Что ищет в любви монах?
Два полюса есть в любви земной; олицетворяют их донжуан и монах. Возможно, кто-то скажет, что один из них абсолютно прав, а другой столь же абсолютно заблуждается. Не думаю, что это так: все гораздо сложнее. Разобраться в этом тоже нелегко. И все же попробуем.
Губит ли душу свою донжуан? Возможно; но только в том случае, если «дробит» ее ради многообразия беспредельности, если приносит себя в жертву чистому Ничто. Конечно, по большому счету все сущее тоже приносит себя в жертву этому Ничто, но человеку такой путь заказан, ибо он смертельно греховен.
Но бывает и иначе: человеческая сущность по необходимости ищет свою отторгнутую половину. Тогда этот путь опасен, но единственно возможен для восхождения души; он трагичен, но одаривает полнотой бытия.
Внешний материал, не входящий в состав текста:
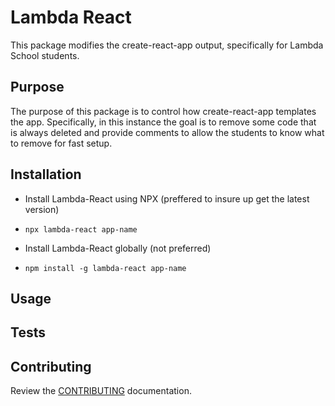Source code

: # Lambda React

This package modifies the create-react-app output, specifically for Lambda School students.

## Purpose

The purpose of this package is to control how create-react-app templates the app. Specifically, in this instance the goal is to remove some code that is always deleted and provide comments to allow the students to know what to remove for fast setup.

## Installation

- Install Lambda-React using NPX (preffered to insure up get the latest version)
- `npx lambda-react app-name`

- Install Lambda-React globally (not preferred)
- `npm install -g lambda-react app-name`

## Usage

## Tests

## Contributing

Review the [CONTRIBUTING](https://github.com/mrzacsmith/mzs-lambda-react/blob/master/CONTRIBUTING.md) documentation.
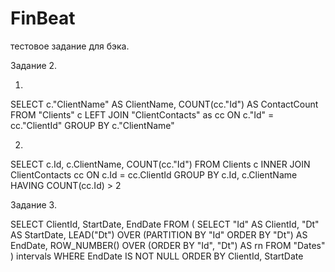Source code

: # FinBeat
тестовое задание для бэка.

Задание 2.

1)
 SELECT c."ClientName" AS ClientName,
       COUNT(cc."Id") AS ContactCount
 FROM "Clients" c
 LEFT JOIN "ClientContacts" as cc
    ON c."Id" = cc."ClientId"
 GROUP BY c."ClientName"

2)
 SELECT c.Id, c.ClientName, COUNT(cc."Id")
 FROM Clients c
 INNER JOIN ClientContacts cc
    ON c.Id = cc.ClientId
 GROUP BY c.Id, c.ClientName
 HAVING COUNT(cc.Id) > 2



Задание 3.

SELECT 
    ClientId,
    StartDate,
    EndDate
FROM 
    (
		SELECT 
        "Id" AS ClientId,
        "Dt" AS StartDate,
        LEAD("Dt") OVER (PARTITION BY "Id" ORDER BY "Dt") AS EndDate,
        ROW_NUMBER() OVER (ORDER BY "Id", "Dt") AS rn
    	FROM "Dates"
	) intervals
WHERE EndDate IS NOT NULL
ORDER BY 
    ClientId, StartDate



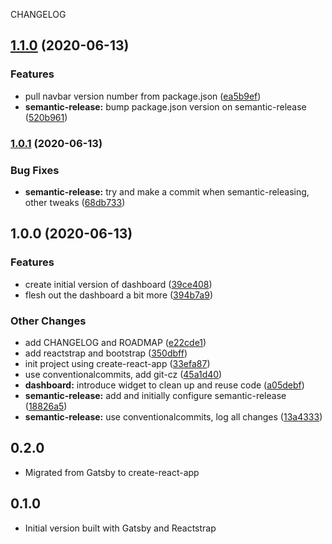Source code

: CHANGELOG

## [1.1.0](https://github.com/ksm/cyberstefan-site/compare/v1.0.1...v1.1.0) (2020-06-13)


### Features

* pull navbar version number from package.json ([ea5b9ef](https://github.com/ksm/cyberstefan-site/commit/ea5b9ef2f61c9e256ce88558b4854fda086153cd))
* **semantic-release:** bump package.json version on semantic-release ([520b961](https://github.com/ksm/cyberstefan-site/commit/520b961d63ff588ef9da375050c6a2b9cc8dbaf8))

### [1.0.1](https://github.com/ksm/cyberstefan-site/compare/v1.0.0...v1.0.1) (2020-06-13)


### Bug Fixes

* **semantic-release:** try and make a commit when semantic-releasing, other tweaks ([68db733](https://github.com/ksm/cyberstefan-site/commit/68db7333236d3a5fe1ce8378ffc7d230805c5049))

## 1.0.0 (2020-06-13)


### Features

* create initial version of dashboard ([39ce408](https://github.com/ksm/cyberstefan-site/commit/39ce4085dc85c7058d850b8b51ec47f84c2be34d))
* flesh out the dashboard a bit more ([394b7a9](https://github.com/ksm/cyberstefan-site/commit/394b7a9882d9df0a182463ec56037a01a62974f0))


### Other Changes

* add CHANGELOG and ROADMAP ([e22cde1](https://github.com/ksm/cyberstefan-site/commit/e22cde178193437ded607d34d49ab50402e122ca))
* add reactstrap and bootstrap ([350dbff](https://github.com/ksm/cyberstefan-site/commit/350dbff68ee18561c423643a5ef4017ffedac4e1))
* init project using create-react-app ([33efa87](https://github.com/ksm/cyberstefan-site/commit/33efa87fef661f36715c18412b61170dbf0aceb1))
* use conventionalcommits, add git-cz ([45a1d40](https://github.com/ksm/cyberstefan-site/commit/45a1d40b81463b25eced7ec267eb4a1eb5eff65c))
* **dashboard:** introduce widget to clean up and reuse code ([a05debf](https://github.com/ksm/cyberstefan-site/commit/a05debf0ef7f3c58da08631437ac758c3a658702))
* **semantic-release:** add and initially configure semantic-release ([18826a5](https://github.com/ksm/cyberstefan-site/commit/18826a5dd450d9674fcf036b8281a4cf15067cac))
* **semantic-release:** use conventionalcommits, log all changes ([13a4333](https://github.com/ksm/cyberstefan-site/commit/13a4333deda1978afe32315b700911cf3a21d0cc))

## 0.2.0

* Migrated from Gatsby to create-react-app

## 0.1.0

* Initial version built with Gatsby and Reactstrap
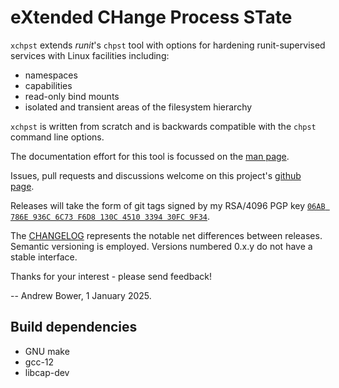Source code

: # eXtended CHange Process STate

`xchpst` extends _runit_'s `chpst` tool with options for hardening runit-supervised services with Linux facilities including:

- namespaces
- capabilities
- read-only bind mounts
- isolated and transient areas of the filesystem hierarchy

`xchpst` is written from scratch and is backwards compatible with the `chpst` command line options.

The documentation effort for this tool is focussed on the [man page](xchpts.8).

Issues, pull requests and discussions welcome on this project's [github page](https://github.com/andy-bower/xchpst).

Releases will take the form of git tags signed by my RSA/4096 PGP key [`06AB 786E 936C 6C73 F6D8 130C 4510 3394 30FC 9F34`](https://sw.cdefg.uk/xchpst/xchpst-signing-keys.gpg).

The [CHANGELOG](CHANGELOG) represents the notable net differences between releases. Semantic versioning is employed. Versions numbered 0.x.y do not have a stable interface.

Thanks for your interest - please send feedback!

-- Andrew Bower, 1 January 2025.

## Build dependencies

* GNU make
* gcc-12
* libcap-dev

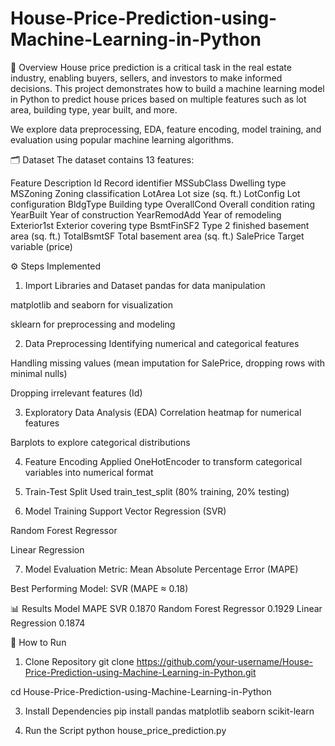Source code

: # House-Price-Prediction-using-Machine-Learning-in-Python

📌 Overview
House price prediction is a critical task in the real estate industry, enabling buyers, sellers, and investors to make informed decisions. This project demonstrates how to build a machine learning model in Python to predict house prices based on multiple features such as lot area, building type, year built, and more.

We explore data preprocessing, EDA, feature encoding, model training, and evaluation using popular machine learning algorithms.

🗂 Dataset
The dataset contains 13 features:

Feature	Description
Id	Record identifier
MSSubClass	Dwelling type
MSZoning	Zoning classification
LotArea	Lot size (sq. ft.)
LotConfig	Lot configuration
BldgType	Building type
OverallCond	Overall condition rating
YearBuilt	Year of construction
YearRemodAdd	Year of remodeling
Exterior1st	Exterior covering type
BsmtFinSF2	Type 2 finished basement area (sq. ft.)
TotalBsmtSF	Total basement area (sq. ft.)
SalePrice	Target variable (price)

⚙ Steps Implemented
1. Import Libraries and Dataset
pandas for data manipulation

matplotlib and seaborn for visualization

sklearn for preprocessing and modeling

2. Data Preprocessing
Identifying numerical and categorical features

Handling missing values (mean imputation for SalePrice, dropping rows with minimal nulls)

Dropping irrelevant features (Id)

3. Exploratory Data Analysis (EDA)
Correlation heatmap for numerical features

Barplots to explore categorical distributions

4. Feature Encoding
Applied OneHotEncoder to transform categorical variables into numerical format

5. Train-Test Split
Used train_test_split (80% training, 20% testing)

6. Model Training
Support Vector Regression (SVR)

Random Forest Regressor

Linear Regression

7. Model Evaluation
Metric: Mean Absolute Percentage Error (MAPE)

Best Performing Model: SVR (MAPE ≈ 0.18)

📊 Results
Model	MAPE
SVR	0.1870
Random Forest Regressor	0.1929
Linear Regression	0.1874

🚀 How to Run
1. Clone Repository
git clone https://github.com/your-username/House-Price-Prediction-using-Machine-Learning-in-Python.git

cd House-Price-Prediction-using-Machine-Learning-in-Python

3. Install Dependencies
pip install pandas matplotlib seaborn scikit-learn

5. Run the Script
python house_price_prediction.py
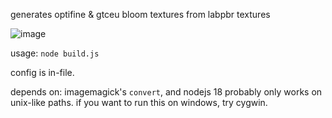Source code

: generates optifine & gtceu bloom textures from labpbr textures

![image](https://github.com/anonymouseMC/resource-packer/assets/137281947/dc14c931-7240-4512-b74f-91d20c594a9a)

usage: `node build.js`

config is in-file.

depends on: imagemagick's `convert`, and nodejs 18
probably only works on unix-like paths. if you want to run this on windows, try cygwin.
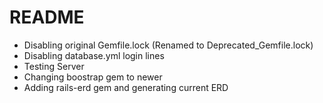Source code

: # README
- Disabling original Gemfile.lock (Renamed to Deprecated_Gemfile.lock)
- Disabling database.yml login lines
- Testing Server
- Changing boostrap gem to newer
- Adding rails-erd gem and generating current ERD
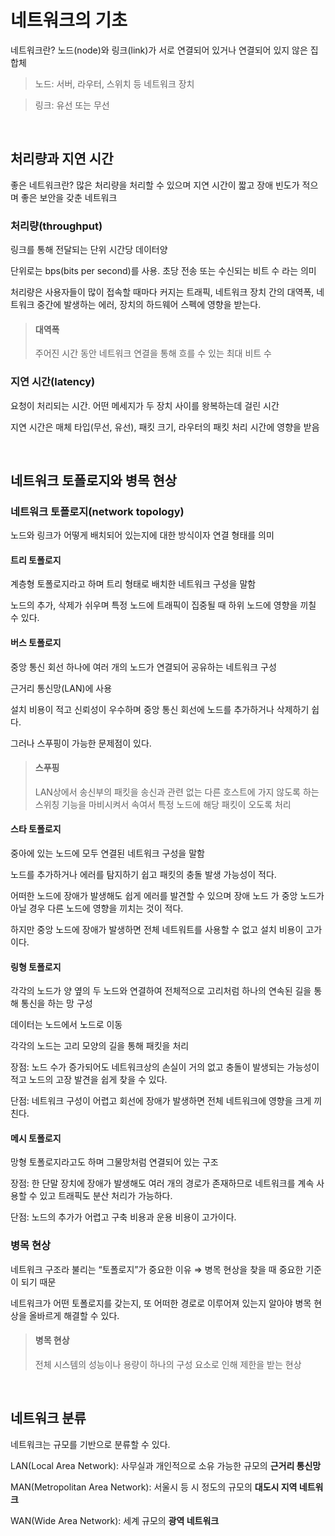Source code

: # 네트워크의 기초
네트워크란? 노드(node)와 링크(link)가 서로 연결되어 있거나 연결되어 있지 않은 집합체

> 노드: 서버, 라우터, 스위치 등 네트워크 장치

> 링크: 유선 또는 무선

<br>

## 처리량과 지연 시간

좋은 네트워크란? 많은 처리량을 처리할 수 있으며 지연 시간이 짧고 장애 빈도가 적으며 좋은 보안을 갖춘 네트워크

### 처리량(throughput)

링크를 통해 전달되는 단위 시간당 데이터양

단위로는 bps(bits per second)를 사용. 초당 전송 또는 수신되는 비트 수 라는 의미

처리량은 사용자들이 많이 접속할 때마다 커지는 트래픽, 네트워크 장치 간의 대역폭, 네트워크 중간에 발생하는 에러, 장치의 하드웨어 스펙에 영향을 받는다.

> #### 대역폭
> 주어진 시간 동안 네트워크 연결을 통해 흐를 수 있는 최대 비트 수

### 지연 시간(latency)

요청이 처리되는 시간. 어떤 메세지가 두 장치 사이를 왕복하는데 걸린 시간

지연 시간은 매체 타입(무선, 유선), 패킷 크기, 라우터의 패킷 처리 시간에 영향을 받음

<br>

## 네트워크 토폴로지와 병목 현상

### 네트워크 토폴로지(network topology)

노드와 링크가 어떻게 배치되어 있는지에 대한 방식이자 연결 형태를 의미

#### 트리 토폴로지

계층형 토폴로지라고 하며 트리 형태로 배치한 네트워크 구성을 말함

노드의 추가, 삭제가 쉬우며 특정 노드에 트래픽이 집중될 때 하위 노드에 영향을 끼칠 수 있다.

#### 버스 토폴로지

중앙 통신 회선 하나에 여러 개의 노드가 연결되어 공유하는 네트워크 구성

근거리 통신망(LAN)에 사용

설치 비용이 적고 신뢰성이 우수하며 중앙 통신 회선에 노드를 추가하거나 삭제하기 쉽다.

그러나 스푸핑이 가능한 문제점이 있다.

> #### 스푸핑
> LAN상에서 송신부의 패킷을 송신과 관련 없는 다른 호스트에 가지 않도록 하는 스위칭 기능을 마비시켜서 속여서 특정 노드에 해당 패킷이 오도록 처리

#### 스타 토폴로지

중아에 있는 노드에 모두 연결된 네트워크 구성을 말함

노드를 추가하거나 에러를 탐지하기 쉽고 패킷의 충돌 발생 가능성이 적다.

어떠한 노드에 장애가 발생해도 쉽게 에러를 발견할 수 있으며 장애 노드 가 중앙 노드가 아닐 경우 다른 노드에 영향을 끼치는 것이 적다.

하지만 중앙 노드에 장애가 발생하면 전체 네트워트를 사용할 수 없고 설치 비용이 고가이다.

#### 링형 토폴로지

각각의 노드가 양 옆의 두 노드와 연결하여 전체적으로 고리처럼 하나의 연속된 길을 통해 통신을 하는 망 구성

데이터는 노드에서 노드로 이동

각각의 노드는 고리 모양의 길을 통해 패킷을 처리

장점: 노드 수가 증가되어도 네트워크상의 손실이 거의 없고 충돌이 발생되는 가능성이 적고 노드의 고장 발견을 쉽게 찾을 수 있다.

단점: 네트워크 구성이 어렵고 회선에 장애가 발생하면 전체 네트워크에 영향을 크게 끼친다.

#### 메시 토폴로지

망형 토폴로지라고도 하며 그물망처럼 연결되어 있는 구조

장점: 한 단말 장치에 장애가 발생해도 여러 개의 경로가 존재하므로 네트워크를 계속 사용할 수 있고 트래픽도 분산 처리가 가능하다.

단점: 노드의 추가가 어렵고 구축 비용과 운용 비용이 고가이다.

### 병목 현상

네트워크 구조라 불리는 “토폴로지”가 중요한 이유 ⇒ 병목 현상을 찾을 때 중요한 기준이 되기 때문

네트워크가 어떤 토폴로지를 갖는지, 또 어떠한 경로로 이루어져 있는지 알아야 병목 현상을 올바르게 해결할 수 있다.

> #### 병목 현상
> 전체 시스템의 성능이나 용량이 하나의 구성 요소로 인해 제한을 받는 현상

<br>

## 네트워크 분류

네트워크는 규모를 기반으로 분류할 수 있다.

LAN(Local Area Network): 사무실과 개인적으로 소유 가능한 규모의 **근거리 통신망**

MAN(Metropolitan Area Network): 서울시 등 시 정도의 규모의 **대도시 지역 네트워크**

WAN(Wide Area Network): 세계 규모의 **광역 네트워크**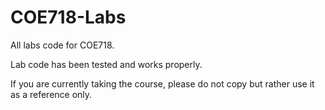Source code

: # COE718-Labs

All labs code for COE718.

Lab code has been tested and works properly.

If you are currently taking the course, please do not copy but rather use it as a reference only.
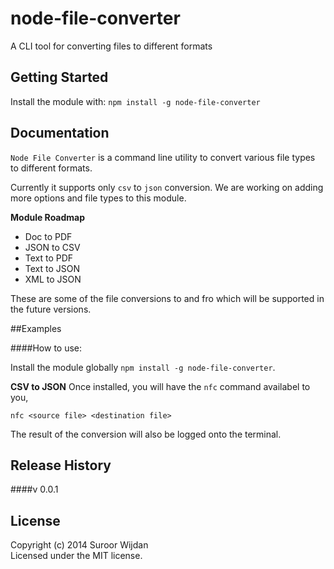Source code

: # node-file-converter

A CLI tool for converting files to different formats

## Getting Started
Install the module with: `npm install -g node-file-converter`

## Documentation

`Node File Converter` is a command line utility to convert various file types to different formats.

Currently it supports only `csv` to `json` conversion. We are working on adding more options and file types to this module.

**Module Roadmap**

* Doc to PDF
* JSON to CSV
* Text to PDF
* Text to JSON
* XML to JSON

These are some of the file conversions to and fro which will be supported in the future versions.

##Examples

####How to use:

Install the module globally `npm install -g node-file-converter`. 

**CSV to JSON**
Once installed, you will have the `nfc` command availabel to you,

`nfc <source file> <destination file>`

The result of the conversion will also be logged onto the terminal. 

## Release History

####v 0.0.1

## License
Copyright (c) 2014 Suroor Wijdan  
Licensed under the MIT license.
Опасен же он тем, что можно соскользнуть на путь донжуанствующий. Причем для женщины это опасно вдвойне, ибо женщина по своей природе стоит ближе к Ничто, и его притяжение много сильнее. Оттого женщина реже, чем мужчина, возвращается из этого Ничто…
Наверное, донжуанство — это крайняя форма фетишизма, попытка из деталей разрозненных, случайных, несостыкованных создать цельный образ утерянной половины. Но что же тогда являет собой монашеский аскетизм? Соответствует ли Христову учению отрицание плоти? Разве не дал Христос новую заповедь любви, которую не все могут вместить?
Вот в этом-то и дело — в избранности. Сам Христос это подчеркивал, когда говорил, что в мире много званых, да мало избранных. В сущности, о том же учил и Платон: от любви «простонародной», природной — к любви Божественной, к Афродите Небесной, но не иначе как выполнив долг любви земной, долг рода. С этой точки зрения монашеские ордена, отрицающие плоть, — бесплодное бегство от самого себя. Это не одоление плоти, а, напротив, возведение ее в ранг чего-то чудовищно-неодолимого.
Но ведь в современном «перевернутом» мире люди часто не различают земную любовь и вожделение. Вряд ли можно сомневаться в том, что подобный подход — прямой путь к самому «плоскому» донжуанству. Мы успели забыть исключительно глубокие слова отца Павла Флоренского: «Любовь возможна к лицу, а вожделение — к вещи». То есть мы в таком случае попросту воспринимаем любимого человека как вещь!
Выйти из этой, прямо скажем, оскорбительной для наших близких ситуации, конечно, можно. Например, если суметь перевести любовь из чувственной сферы в сферу христианского познания Бога. По существу, это переосмысленный платонизм с его переходом от чувственной любви к познанию Истины.
Однако все это так и не объясняет сущность любви земной — во всех ее бесчисленных вариациях между двумя полюсами, о которых мы говорили в начале беседы. Наверное, правы те философы (и те влюбленные), которые полагают, что любовь к ближнему вне всякой логики; это опыт выхода из своего замкнутого «я». Флоренский, например, был убежден, что человек должен узреть в ближнем не его облик, но образ Божий и стремиться через него к вечности: «Такая любовь приоткрывает двери горних миров, и тогда веет оттуда прохладою рая…»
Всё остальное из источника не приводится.